==== Data under study ====
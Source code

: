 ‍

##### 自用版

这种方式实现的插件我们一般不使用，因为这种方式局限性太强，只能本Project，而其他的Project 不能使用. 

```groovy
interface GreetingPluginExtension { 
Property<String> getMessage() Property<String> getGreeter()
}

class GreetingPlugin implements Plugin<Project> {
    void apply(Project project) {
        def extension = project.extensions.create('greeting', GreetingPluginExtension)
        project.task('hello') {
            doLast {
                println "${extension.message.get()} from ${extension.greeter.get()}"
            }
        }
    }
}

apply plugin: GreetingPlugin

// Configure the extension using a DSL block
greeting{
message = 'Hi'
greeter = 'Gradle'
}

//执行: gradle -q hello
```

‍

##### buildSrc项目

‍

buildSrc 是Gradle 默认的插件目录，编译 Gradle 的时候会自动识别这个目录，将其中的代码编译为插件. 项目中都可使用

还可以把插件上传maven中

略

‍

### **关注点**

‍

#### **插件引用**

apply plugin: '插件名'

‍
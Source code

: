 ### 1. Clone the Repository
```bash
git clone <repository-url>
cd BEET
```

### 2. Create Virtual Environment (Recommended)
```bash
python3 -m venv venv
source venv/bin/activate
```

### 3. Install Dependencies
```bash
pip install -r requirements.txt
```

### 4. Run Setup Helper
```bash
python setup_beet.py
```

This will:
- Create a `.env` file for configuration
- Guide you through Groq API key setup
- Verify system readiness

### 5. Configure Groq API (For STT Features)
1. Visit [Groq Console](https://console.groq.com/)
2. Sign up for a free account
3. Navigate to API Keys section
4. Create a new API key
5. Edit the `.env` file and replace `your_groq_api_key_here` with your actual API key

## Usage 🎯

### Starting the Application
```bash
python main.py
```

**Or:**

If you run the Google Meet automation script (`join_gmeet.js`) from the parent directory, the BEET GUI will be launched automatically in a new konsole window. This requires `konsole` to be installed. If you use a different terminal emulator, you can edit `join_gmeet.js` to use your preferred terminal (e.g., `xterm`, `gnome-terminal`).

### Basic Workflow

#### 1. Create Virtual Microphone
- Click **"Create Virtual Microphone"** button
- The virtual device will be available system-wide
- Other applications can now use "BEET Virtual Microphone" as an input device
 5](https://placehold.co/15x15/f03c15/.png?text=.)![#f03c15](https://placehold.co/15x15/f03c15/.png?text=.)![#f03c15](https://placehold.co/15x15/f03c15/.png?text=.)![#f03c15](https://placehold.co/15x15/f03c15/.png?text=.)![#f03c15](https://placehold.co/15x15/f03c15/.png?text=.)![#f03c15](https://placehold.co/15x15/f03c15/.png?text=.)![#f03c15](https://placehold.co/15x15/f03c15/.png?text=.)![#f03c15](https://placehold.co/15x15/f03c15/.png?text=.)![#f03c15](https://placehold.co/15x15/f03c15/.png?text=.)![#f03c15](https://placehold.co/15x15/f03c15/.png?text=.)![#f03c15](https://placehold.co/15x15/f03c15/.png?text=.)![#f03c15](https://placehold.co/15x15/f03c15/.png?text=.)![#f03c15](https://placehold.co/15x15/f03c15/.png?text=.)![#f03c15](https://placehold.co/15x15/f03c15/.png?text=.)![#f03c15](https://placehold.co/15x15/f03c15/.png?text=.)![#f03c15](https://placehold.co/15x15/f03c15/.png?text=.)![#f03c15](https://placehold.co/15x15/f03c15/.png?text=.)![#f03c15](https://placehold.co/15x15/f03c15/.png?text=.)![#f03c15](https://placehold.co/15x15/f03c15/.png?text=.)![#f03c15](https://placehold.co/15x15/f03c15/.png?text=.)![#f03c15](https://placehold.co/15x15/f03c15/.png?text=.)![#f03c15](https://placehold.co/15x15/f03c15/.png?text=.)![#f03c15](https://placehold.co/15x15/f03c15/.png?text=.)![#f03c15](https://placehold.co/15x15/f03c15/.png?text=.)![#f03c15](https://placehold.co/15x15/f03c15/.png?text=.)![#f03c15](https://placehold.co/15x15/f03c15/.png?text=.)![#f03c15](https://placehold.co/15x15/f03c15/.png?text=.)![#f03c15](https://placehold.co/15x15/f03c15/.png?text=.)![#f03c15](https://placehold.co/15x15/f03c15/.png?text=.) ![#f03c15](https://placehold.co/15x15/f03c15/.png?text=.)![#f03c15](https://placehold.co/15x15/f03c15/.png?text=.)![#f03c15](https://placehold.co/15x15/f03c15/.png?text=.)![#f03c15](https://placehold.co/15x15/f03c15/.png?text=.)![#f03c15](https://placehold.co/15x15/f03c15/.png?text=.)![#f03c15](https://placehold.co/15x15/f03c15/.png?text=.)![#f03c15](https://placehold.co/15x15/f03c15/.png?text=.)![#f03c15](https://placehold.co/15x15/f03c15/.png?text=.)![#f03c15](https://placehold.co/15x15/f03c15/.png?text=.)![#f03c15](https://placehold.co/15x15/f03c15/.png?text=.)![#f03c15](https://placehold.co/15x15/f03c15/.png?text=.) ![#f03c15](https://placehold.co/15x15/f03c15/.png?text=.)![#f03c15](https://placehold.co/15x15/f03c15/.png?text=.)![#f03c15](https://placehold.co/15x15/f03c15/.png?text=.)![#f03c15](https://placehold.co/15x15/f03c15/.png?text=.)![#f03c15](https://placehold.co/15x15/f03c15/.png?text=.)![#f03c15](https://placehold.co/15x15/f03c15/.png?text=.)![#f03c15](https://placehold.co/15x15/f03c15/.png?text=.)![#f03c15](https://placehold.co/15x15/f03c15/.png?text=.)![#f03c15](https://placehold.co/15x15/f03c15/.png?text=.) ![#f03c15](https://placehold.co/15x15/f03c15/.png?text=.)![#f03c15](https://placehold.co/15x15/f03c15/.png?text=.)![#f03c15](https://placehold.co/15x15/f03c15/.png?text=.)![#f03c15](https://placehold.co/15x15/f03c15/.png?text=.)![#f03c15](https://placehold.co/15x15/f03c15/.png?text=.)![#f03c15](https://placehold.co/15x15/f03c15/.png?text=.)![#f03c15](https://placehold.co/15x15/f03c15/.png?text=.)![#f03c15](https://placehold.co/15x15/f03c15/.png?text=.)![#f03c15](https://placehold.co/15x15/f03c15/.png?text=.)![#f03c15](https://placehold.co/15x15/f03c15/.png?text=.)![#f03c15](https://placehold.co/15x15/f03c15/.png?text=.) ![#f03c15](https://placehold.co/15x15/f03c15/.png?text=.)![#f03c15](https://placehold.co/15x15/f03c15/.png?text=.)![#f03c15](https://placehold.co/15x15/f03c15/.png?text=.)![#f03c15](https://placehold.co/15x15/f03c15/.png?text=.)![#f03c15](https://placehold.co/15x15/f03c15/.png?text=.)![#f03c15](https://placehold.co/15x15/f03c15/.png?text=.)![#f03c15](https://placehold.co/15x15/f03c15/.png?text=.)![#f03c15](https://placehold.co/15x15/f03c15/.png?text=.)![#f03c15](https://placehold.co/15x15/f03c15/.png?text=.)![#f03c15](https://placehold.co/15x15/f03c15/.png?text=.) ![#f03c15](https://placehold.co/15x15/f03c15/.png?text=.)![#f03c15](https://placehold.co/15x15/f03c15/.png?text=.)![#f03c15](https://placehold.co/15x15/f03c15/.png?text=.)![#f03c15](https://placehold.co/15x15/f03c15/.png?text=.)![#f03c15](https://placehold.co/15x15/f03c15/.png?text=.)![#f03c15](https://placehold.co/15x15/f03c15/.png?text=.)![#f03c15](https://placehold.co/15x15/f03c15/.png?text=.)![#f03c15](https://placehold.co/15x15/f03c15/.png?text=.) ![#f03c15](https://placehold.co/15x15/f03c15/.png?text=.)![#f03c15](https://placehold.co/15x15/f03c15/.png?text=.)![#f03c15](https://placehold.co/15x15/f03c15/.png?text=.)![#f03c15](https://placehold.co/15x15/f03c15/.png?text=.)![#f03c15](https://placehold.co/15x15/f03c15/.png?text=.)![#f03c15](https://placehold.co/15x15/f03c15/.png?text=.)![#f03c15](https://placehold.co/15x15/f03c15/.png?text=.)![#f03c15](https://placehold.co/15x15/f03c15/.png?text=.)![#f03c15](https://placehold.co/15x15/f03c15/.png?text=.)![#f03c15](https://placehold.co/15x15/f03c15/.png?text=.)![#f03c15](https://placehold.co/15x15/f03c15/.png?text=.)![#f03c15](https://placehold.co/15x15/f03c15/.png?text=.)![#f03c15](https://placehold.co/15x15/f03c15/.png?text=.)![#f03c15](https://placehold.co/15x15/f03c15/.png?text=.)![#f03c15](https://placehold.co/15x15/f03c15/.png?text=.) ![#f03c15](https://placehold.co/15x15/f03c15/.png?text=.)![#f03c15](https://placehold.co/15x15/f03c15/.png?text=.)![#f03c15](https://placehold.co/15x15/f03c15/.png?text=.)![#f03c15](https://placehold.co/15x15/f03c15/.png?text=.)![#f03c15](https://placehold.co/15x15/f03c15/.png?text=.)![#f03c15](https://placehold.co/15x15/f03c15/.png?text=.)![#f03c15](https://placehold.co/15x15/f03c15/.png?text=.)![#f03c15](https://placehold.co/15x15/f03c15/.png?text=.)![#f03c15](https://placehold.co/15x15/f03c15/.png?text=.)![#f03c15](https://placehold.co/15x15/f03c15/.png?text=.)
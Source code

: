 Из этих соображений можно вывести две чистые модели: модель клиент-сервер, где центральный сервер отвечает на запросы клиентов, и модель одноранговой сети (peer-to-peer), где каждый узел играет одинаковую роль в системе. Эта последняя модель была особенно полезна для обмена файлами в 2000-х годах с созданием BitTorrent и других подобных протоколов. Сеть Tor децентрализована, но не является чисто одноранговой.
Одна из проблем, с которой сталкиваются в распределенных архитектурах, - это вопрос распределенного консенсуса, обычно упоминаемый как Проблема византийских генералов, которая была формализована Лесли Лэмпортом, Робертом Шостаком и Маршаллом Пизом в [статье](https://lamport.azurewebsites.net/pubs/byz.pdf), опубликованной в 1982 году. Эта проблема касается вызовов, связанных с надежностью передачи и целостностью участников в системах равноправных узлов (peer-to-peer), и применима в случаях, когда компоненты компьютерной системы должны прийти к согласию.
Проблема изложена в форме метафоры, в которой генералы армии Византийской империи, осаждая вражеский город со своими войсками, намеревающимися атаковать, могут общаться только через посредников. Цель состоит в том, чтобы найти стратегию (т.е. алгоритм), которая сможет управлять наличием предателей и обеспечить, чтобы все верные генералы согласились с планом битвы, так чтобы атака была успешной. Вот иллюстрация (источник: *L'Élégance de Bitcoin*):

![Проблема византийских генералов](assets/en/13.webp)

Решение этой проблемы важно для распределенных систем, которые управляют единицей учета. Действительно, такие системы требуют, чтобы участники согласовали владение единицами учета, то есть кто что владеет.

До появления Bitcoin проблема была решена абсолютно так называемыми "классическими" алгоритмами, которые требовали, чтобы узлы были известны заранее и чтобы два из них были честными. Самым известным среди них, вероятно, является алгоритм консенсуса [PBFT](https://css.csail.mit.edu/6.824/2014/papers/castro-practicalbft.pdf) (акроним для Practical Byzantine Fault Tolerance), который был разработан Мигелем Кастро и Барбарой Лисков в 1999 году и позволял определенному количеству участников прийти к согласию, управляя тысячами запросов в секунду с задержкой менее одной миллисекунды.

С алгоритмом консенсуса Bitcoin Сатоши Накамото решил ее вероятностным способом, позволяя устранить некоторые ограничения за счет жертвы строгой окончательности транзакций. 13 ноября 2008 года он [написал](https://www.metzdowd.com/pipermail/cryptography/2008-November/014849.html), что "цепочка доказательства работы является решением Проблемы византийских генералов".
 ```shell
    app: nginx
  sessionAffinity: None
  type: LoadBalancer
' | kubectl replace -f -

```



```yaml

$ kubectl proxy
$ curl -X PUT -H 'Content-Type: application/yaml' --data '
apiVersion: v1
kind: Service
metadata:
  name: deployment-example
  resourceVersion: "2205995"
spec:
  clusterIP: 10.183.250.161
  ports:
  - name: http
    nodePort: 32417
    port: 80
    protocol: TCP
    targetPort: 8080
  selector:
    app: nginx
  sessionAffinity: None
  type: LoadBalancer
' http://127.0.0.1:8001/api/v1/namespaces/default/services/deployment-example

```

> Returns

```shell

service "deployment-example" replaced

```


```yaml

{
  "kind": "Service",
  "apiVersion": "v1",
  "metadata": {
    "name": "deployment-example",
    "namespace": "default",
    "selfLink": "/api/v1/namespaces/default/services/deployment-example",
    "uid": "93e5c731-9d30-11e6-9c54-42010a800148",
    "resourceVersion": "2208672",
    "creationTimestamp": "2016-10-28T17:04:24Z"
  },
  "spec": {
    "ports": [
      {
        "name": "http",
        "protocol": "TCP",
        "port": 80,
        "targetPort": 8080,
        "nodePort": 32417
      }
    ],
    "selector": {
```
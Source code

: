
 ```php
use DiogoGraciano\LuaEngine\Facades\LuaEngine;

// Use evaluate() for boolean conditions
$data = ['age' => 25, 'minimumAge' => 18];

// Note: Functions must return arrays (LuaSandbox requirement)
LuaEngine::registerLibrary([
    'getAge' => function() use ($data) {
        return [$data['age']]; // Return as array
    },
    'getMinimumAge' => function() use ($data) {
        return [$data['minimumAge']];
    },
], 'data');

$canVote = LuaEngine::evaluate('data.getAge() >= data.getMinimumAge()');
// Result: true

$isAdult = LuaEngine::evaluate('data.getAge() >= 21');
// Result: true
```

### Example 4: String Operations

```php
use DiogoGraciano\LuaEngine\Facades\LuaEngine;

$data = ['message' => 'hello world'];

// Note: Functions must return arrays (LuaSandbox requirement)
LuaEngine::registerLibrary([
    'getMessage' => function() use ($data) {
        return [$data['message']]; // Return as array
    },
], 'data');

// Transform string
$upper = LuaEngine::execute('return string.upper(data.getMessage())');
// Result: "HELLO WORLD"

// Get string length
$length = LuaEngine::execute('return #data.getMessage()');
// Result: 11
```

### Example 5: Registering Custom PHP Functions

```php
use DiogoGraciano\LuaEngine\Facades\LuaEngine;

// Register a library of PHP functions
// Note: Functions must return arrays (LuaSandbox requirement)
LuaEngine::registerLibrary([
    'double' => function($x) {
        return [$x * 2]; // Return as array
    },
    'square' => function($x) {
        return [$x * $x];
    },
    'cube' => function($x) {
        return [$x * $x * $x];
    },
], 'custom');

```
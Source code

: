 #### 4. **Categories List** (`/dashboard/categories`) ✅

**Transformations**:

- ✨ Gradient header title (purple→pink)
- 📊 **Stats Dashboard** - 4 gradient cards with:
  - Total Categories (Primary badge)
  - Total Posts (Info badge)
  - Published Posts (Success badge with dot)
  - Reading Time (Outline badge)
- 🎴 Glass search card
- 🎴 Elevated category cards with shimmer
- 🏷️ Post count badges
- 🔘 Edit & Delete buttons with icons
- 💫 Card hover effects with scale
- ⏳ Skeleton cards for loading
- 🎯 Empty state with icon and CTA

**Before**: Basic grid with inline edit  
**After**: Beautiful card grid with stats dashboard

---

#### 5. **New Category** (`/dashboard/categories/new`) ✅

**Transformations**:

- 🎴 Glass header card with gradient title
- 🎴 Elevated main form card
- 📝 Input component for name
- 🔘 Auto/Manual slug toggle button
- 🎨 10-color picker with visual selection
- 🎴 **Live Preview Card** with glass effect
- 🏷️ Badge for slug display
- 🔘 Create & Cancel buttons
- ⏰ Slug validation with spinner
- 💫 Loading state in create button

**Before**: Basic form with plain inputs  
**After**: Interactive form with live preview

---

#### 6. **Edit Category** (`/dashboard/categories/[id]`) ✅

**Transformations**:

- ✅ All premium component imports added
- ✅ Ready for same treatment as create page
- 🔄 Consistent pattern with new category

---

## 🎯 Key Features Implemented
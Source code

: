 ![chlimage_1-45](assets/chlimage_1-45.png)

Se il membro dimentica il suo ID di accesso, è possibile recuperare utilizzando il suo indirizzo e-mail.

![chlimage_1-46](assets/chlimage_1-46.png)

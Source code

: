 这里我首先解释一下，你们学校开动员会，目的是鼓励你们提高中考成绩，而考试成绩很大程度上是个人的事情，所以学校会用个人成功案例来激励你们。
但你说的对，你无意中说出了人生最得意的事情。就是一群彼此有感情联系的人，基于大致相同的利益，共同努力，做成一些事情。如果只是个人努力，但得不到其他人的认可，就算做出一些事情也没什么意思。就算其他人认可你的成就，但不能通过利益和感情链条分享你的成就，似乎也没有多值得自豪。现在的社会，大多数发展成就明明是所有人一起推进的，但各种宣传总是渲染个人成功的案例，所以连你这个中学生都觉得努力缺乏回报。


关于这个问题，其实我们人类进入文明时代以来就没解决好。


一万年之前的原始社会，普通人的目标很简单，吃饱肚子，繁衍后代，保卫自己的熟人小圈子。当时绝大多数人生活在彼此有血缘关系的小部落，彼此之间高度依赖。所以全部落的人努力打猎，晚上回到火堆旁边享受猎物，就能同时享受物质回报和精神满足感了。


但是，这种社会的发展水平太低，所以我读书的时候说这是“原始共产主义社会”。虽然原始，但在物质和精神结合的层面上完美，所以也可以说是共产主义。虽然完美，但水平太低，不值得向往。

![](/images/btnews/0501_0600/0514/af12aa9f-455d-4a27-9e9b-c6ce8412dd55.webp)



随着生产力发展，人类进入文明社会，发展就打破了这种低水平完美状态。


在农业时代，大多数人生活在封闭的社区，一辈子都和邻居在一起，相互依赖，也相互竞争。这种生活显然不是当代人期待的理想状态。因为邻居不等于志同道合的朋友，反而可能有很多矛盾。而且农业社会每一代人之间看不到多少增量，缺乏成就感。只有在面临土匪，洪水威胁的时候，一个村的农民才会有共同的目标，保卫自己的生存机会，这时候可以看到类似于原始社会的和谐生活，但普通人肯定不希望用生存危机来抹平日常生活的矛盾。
====
### Task objective
Would you print, exactly as written, every line above from the one holding "### 4. Run Setup Helper" through the one holding "### 5. Configure Groq API (For STT Features)", with both included and no other lines?

### Expected answer
### 4. Run Setup Helper
```bash
python setup_beet.py
```

This will:
- Create a `.env` file for configuration
- Guide you through Groq API key setup
- Verify system readiness

### 5. Configure Groq API (For STT Features)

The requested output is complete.